Python - Writing to a new file from another file

2019-06-04 05:36发布

问题:

I wish to have to have the first field (Username) from File1 and the second field(Password) output into a third file which is created during the function but I am unable to do it. :(

The format of the files will always be the same which are:

File 1:

Username:DOB:Firstname:Lastname:::

File2:

Lastname:Password

My current code:

def merge(f1,f2,f3):
   with open(f3, "a") as outputFile:
      with open(f1) as usernameFile:
         for line in usernameFile:
            line = line[:-3]
            username = line.split(':')
            outputFile.write(username[0])
      with open(f2) as passwordFile:
         for line in passwordFile:
            password = line.split(':')
            outputFile.write(password[1])

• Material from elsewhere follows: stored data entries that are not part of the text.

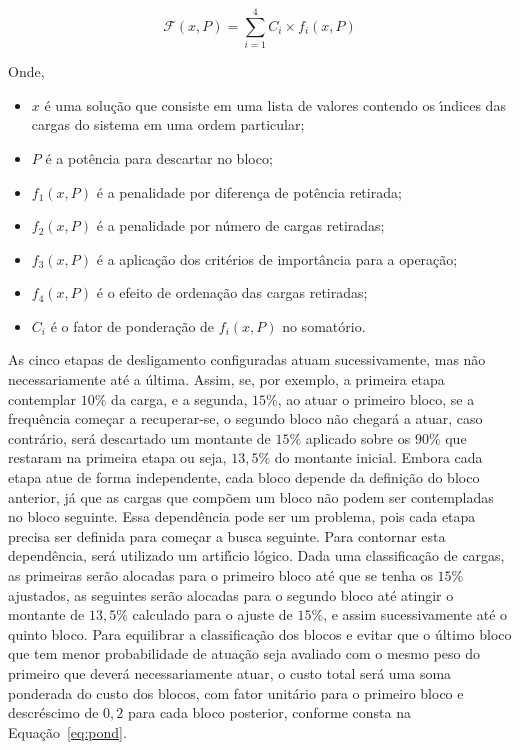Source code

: \begin{equation} \label{eq:objsimp}
	\mathcal{F}\left( x, P \right) = \sum_{i=1}^{4}{C_{i} \times f_{i} \left( x, P \right)}
\end{equation}

Onde,

\begin{itemize}
	\item[] $ x $ {\'e} uma solu{\c c}{\~a}o que consiste em uma lista de valores contendo os {\'\i}ndices das cargas do sistema em uma ordem particular;
	\item[] $ P $ {\'e} a pot{\^e}ncia para descartar no bloco;
	\item[] $ f_{1}\left(x, P \right) $ {\'e} a penalidade por diferen{\c c}a de pot{\^e}ncia retirada;
	\item[] $ f_{2}\left(x, P \right) $ {\'e} a penalidade por n{\'u}mero de cargas retiradas;
	\item[] $ f_{3}\left(x, P \right) $ {\'e} a aplica{\c c}{\~a}o dos crit{\'e}rios de import{\^a}ncia para a opera{\c c}{\~a}o;
	\item[] $ f_{4}\left(x, P \right) $ {\'e} o efeito de ordena{\c c}{\~a}o das cargas retiradas;
	\item[] $ C_{i} $ {\'e} o fator de pondera{\c c}{\~a}o de $ f_{i}\left(x, P \right) $ no somat{\'o}rio.
\end{itemize}

As cinco etapas de desligamento configuradas atuam sucessivamente, mas n{\~a}o necessariamente at{\'e} a {\'u}ltima. Assim, se, por exemplo, a primeira etapa contemplar $10\%$ da carga, e a segunda, $15\%$, ao atuar o primeiro bloco, se a frequ{\^e}ncia come{\c c}ar a recuperar-se, o segundo bloco n{\~a}o chegar{\'a} a atuar, caso contr{\'a}rio, ser{\'a} descartado um montante de $15\%$ aplicado sobre os $90\%$ que restaram na primeira etapa ou seja, $13,5\%$ do montante inicial. Embora cada etapa atue de forma independente, cada bloco depende da defini{\c c}{\~a}o do bloco anterior, j{\'a} que as cargas que comp{\~o}em um bloco n{\~a}o podem ser contempladas no bloco seguinte. Essa depend{\^e}ncia pode ser um problema, pois cada etapa precisa ser definida para come{\c c}ar a busca seguinte. Para contornar esta depend{\^e}ncia, ser{\'a} utilizado um artif{\'\i}cio l{\'o}gico. Dada uma classifica{\c c}{\~a}o de cargas, as primeiras ser{\~a}o alocadas para o primeiro bloco at{\'e} que se tenha os $15\%$ ajustados, as seguintes ser{\~a}o alocadas para o segundo bloco at{\'e} atingir o montante de $13,5\%$ calculado para o ajuste de $15\%$, e assim sucessivamente at{\'e} o quinto bloco. Para equilibrar a classifica{\c c}{\~a}o dos blocos e evitar que o {\'u}ltimo bloco que tem menor probabilidade de atua{\c c}{\~a}o seja avaliado com o mesmo peso do primeiro que dever{\'a} necessariamente atuar, o custo total ser{\'a} uma soma ponderada do custo dos blocos, com fator unit{\'a}rio para o primeiro bloco e descr{\'e}scimo de $0,2$ para cada bloco posterior, conforme consta na Equa{\c c}{\~a}o~\ref{eq:pond}.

merge('file1.txt', 'file2.txt', 'output.txt')

I want the Username from File1 and the Password from File2 to write to File3 with the layout:

Username:Password
Username:Password
Username:Password

Any help would be appreciated. :)

回答1:

This is the minimum change that you would need to do to your code to make it work:

def merge(f1,f2,f3):
  with open(f3, "a") as outputFile:

     with open(f1) as usernameFile:
        for line in usernameFile:
           username = line.split(':')[0]
           lastname = line.split(':')[3]
           outputFile.write(username)

        with open(f2) as passwordFile: 
           for line in passwordFile:
              lN, password = line.split(':')
              if lN == lastname: outputFile.write(password[1]) 

merge('file1.txt', 'file2.txt', 'output.txt')

However, this method isn't very good because it reads a file multiple times. I would go ahead and make a dictionary for the second file, with the lastname as a key. Dictionaries are very helpful in these situations. The dictionary can be made apriori as follows:

def makeDict(f2):
  dOut = {}
  with open(f2) as f:
     for l in f:
        dOut[ l.split(':')[0] ] = l.split(':')[1]

  return dOut


def merge(f1,f2,f3):

  pwd = makeDict(f2)
  print pwd
  with open(f3, "a") as outputFile:

     with open(f1) as usernameFile:
        for line in usernameFile:
           if line.strip() == '': continue
           username = line.split(':')[0]
           lastname = line.split(':')[3]
           if lastname in pwd: 
              outputFile.write(username + ':' + pwd[lastname] + '\n')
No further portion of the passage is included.